Lamanna reminisced about his expedition to Egypt while as a Ph. D. student in 2000, where he and his peers unearthed a new dinosaur species which was named Paralititan stromeri and later known as the “tidal giant,” a sauropod, or long-necked plant-eating dinosaur.
In the first few weeks, his crew suffered an onslaught of sandstorms and food poisoning without much reward until they uncovered the new dinosaur.
Weighing in at 40-tons and 90-feet in length, this new dinosaur was a monumental discovery in the paleontology profession, especially for Lamanna as a doctoral candidate.
Since then, Lamanna has led ventures to Antarctica, China, Argentina and Croatia in an effort to uncover fossils across the globe.
Lamanna expressed that he has never accomplished any task or accolade on his own, thanking all of whom helped him along the way to achieve his goals, especially his support system at the Colleges.
“It takes a village to dig up a dinosaur,” Lamanna said.
He especially shared his gratitude with the global community while acknowledging the conflictual past of colonization that influenced unethical practices pertaining to paleontological expeditions.
“Exploration should not be at the expense of others,” he said.

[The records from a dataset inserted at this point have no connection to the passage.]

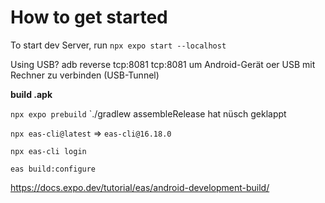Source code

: # How to get started

To start dev Server, run `npx expo start --localhost`

Using USB?
adb reverse tcp:8081 tcp:8081 um Android-Gerät oer USB mit Rechner zu verbinden (USB-Tunnel)

**build .apk**

`npx expo prebuild`
`./gradlew assembleRelease
hat nüsch geklappt


`npx eas-cli@latest` => `eas-cli@16.18.0`

`npx eas-cli login`

`eas build:configure`

https://docs.expo.dev/tutorial/eas/android-development-build/
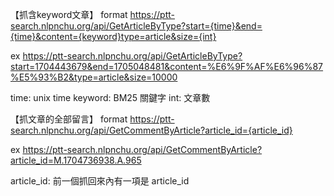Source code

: 【抓含keyword文章】
format
https://ptt-search.nlpnchu.org/api/GetArticleByType?start={time}&end={time}&content={keyword}type=article&size={int}

ex
https://ptt-search.nlpnchu.org/api/GetArticleByType?start=1704443679&end=1705048481&content=%E6%9F%AF%E6%96%87%E5%93%B2&type=article&size=10000

time: unix time
keyword: BM25 關鍵字
int: 文章數


【抓文章的全部留言】
format
https://ptt-search.nlpnchu.org/api/GetCommentByArticle?article_id={article_id}

ex
https://ptt-search.nlpnchu.org/api/GetCommentByArticle?article_id=M.1704736938.A.965

article_id: 前一個抓回來內有一項是 article_id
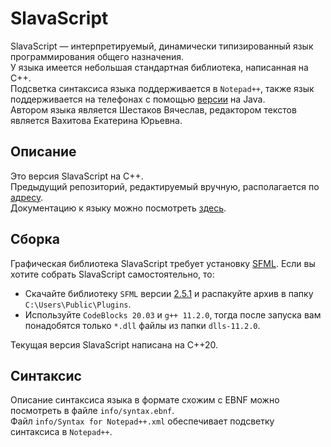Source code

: # SlavaScript
SlavaScript — интерпретируемый, динамически типизированный язык программирования общего назначения.  
У языка имеется небольшая стандартная библиотека, написанная на C++.  
Подсветка синтаксиса языка поддерживается в `Notepad++`, также язык поддерживается на телефонах с помощью [версии](https://github.com/slavashestakov2005/SlavaScript) на Java.  
Автором языка является Шестаков Вячеслав, редактором текстов является Вахитова Екатерина Юрьевна.

## Описание
Это версия SlavaScript на C++.  
Предыдущий репозиторий, редактируемый вручную, располагается по [адресу](https://github.com/slavashestakov2005/Version_on_C).  
Документацию к языку можно посмотреть [здесь](https://drive.google.com/file/d/1JXeZC6GDskKCiZNyj6zwlt4cYiHpMhEf/view?usp=sharing).

## Сборка
Графическая библиотека SlavaScript требует установку [SFML](https://www.sfml-dev.org/). Если вы хотите собрать SlavaScript самостоятельно, то:
+ Скачайте библиотеку `SFML` версии [2.5.1](https://www.sfml-dev.org/files/SFML-2.5.1-windows-gcc-7.3.0-mingw-64-bit.zip) и распакуйте архив в папку `C:\Users\Public\Plugins`.
+ Используйте `CodeBlocks 20.03` и `g++ 11.2.0`, тогда после запуска вам понадобятся только `*.dll` файлы из папки `dlls-11.2.0`.

Текущая версия SlavaScript написана на C++20.

## Синтаксис
Описание синтаксиса языка в формате схожим с EBNF можно посмотреть в файле `info/syntax.ebnf`.  
Файл `info/Syntax for Notepad++.xml` обеспечивает подсветку синтаксиса в `Notepad++`.
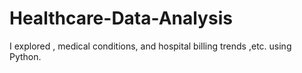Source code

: # Healthcare-Data-Analysis
I explored , medical conditions, and hospital billing trends ,etc. using Python.
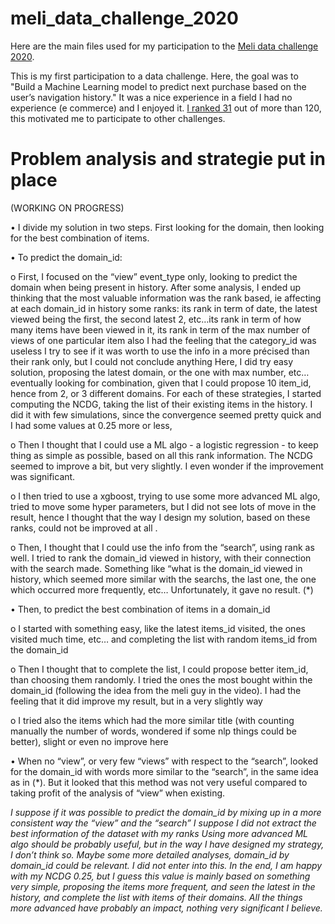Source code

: # meli_data_challenge_2020

Here are the main files used for my participation to the [Meli data challenge 2020](https://ml-challenge.mercadolibre.com/). 

This is my first participation to a data challenge.  Here, the goal was to "Build a Machine Learning model to predict next purchase based on the user’s navigation history." It was a nice experience in a field I had no experience (e commerce) and I enjoyed it. [I ranked 31](https://ml-challenge.mercadolibre.com/final_results)  out of more than 120, this motivated me to participate to other challenges. 

# Problem analysis and strategie put in place

(WORKING ON PROGRESS)

•	I divide my solution in two steps. First looking for the domain, then looking for the best combination of items. 

•	To predict the domain_id:

  o	First, I focused on the “view” event_type only, looking to predict the domain when being present in history. After some analysis, I ended up thinking that the most valuable information was the rank based, ie affecting at each domain_id in history some ranks:
    	its rank in term of date, the latest viewed being the first, the second latest 2, etc…its rank in term of how many items have been viewed in it, its rank in term of the    max number of views of one particular item also 
      I had the feeling that the category_id was useless 
      I try to see if it was worth to use the info in a more précised than their rank only, but I could not conclude anything 
      Here, I did try easy solution, proposing the latest domain, or the one with max number, etc… eventually looking for combination, given that I could propose 10 item_id, hence from 2, or 3 different domains. For each of these strategies, I started computing the NCDG, taking the list of their existing items in the history. I did it with few simulations, since the convergence seemed pretty quick and I had some values at 0.25 more or less, 

  o	Then I thought that I could use a ML algo - a logistic regression - to keep thing as simple as possible, based on all this rank information. The NCDG seemed to improve a bit, but very slightly. I even wonder if the improvement was significant.

  o	I then tried to use a xgboost, trying to use some more advanced ML algo, tried to move some hyper parameters, but I did not see lots of move in the result, hence I thought that the way I design my solution, based on these ranks, could not be improved at all .

  o	Then, I thought that I could use the info from the “search”, using rank as well. I tried to rank the domain_id viewed in history, with their connection with the search made. Something like “what is the domain_id viewed in history, which seemed more similar with the searchs, the last one, the one which occurred more frequently, etc… Unfortunately, it gave no result. (*)

•	Then, to predict the best combination of items in a domain_id

  o	I started with something easy, like the latest items_id visited, the ones visited much time, etc… and completing the list with random items_id from the domain_id 

  o	Then I thought that to complete the list, I could propose better item_id, than choosing them randomly. I tried the ones the most bought within the domain_id (following the idea from the meli guy in the video). I had the feeling that it did improve my result, but in a very slightly way 

  o	I tried also the items which had the more similar title (with counting manually the number of words, wondered if some nlp things could be better), slight or even no improve here

•	When no “view”, or very few “views” with respect to the “search”, looked for the domain_id with words more similar to the “search”, in the same idea as in (*). But it looked that this method was not very useful compared to taking profit of the analysis of “view” when existing. 

*I suppose if it was possible to predict the domain_id by mixing up in a more consistent way the “view” and the “search” 
I suppose I did not extract the best information of the dataset with my ranks 
Using more advanced ML algo should be probably useful, but in the way I have designed my strategy, I don’t think so. 
Maybe some more detailed analyses, domain_id by domain_id could be relevant. I did not enter into this. 
In the end, I am happy with my NCDG 0.25, but I guess this value is mainly based on something very simple, proposing the items more frequent, and seen the latest in the history, and complete the list with items of their domains. All the things more advanced have probably an impact, nothing very significant I believe.*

Rather, he further mentioned that it should lift others up.
Recognizing his global mission, he shared his utmost gratitude toward all of the Argentinians, Egyptians, Croatians and Chinese who aided him at each of his paleontological sites throughout the world.
Throughout his career, Lamanna has uncovered fossils on all seven continents, a rarity in his profession.
Currently, Lamanna is an acting associate curator of vertebrate paleontology at the Carnegie Museum of Natural History in Pittsburgh.
– Reporting & Photos by Gabriel Pietrorazio
An undergraduate student at Hobart and William Smith Colleges, Pietrorazio has written for the Town Times of Watertown, Connecticut and Finger Lakes Times in Geneva, New York. He’s currently an intern reporter for FL1 News, and can be reached at firstname.lastname@example.org.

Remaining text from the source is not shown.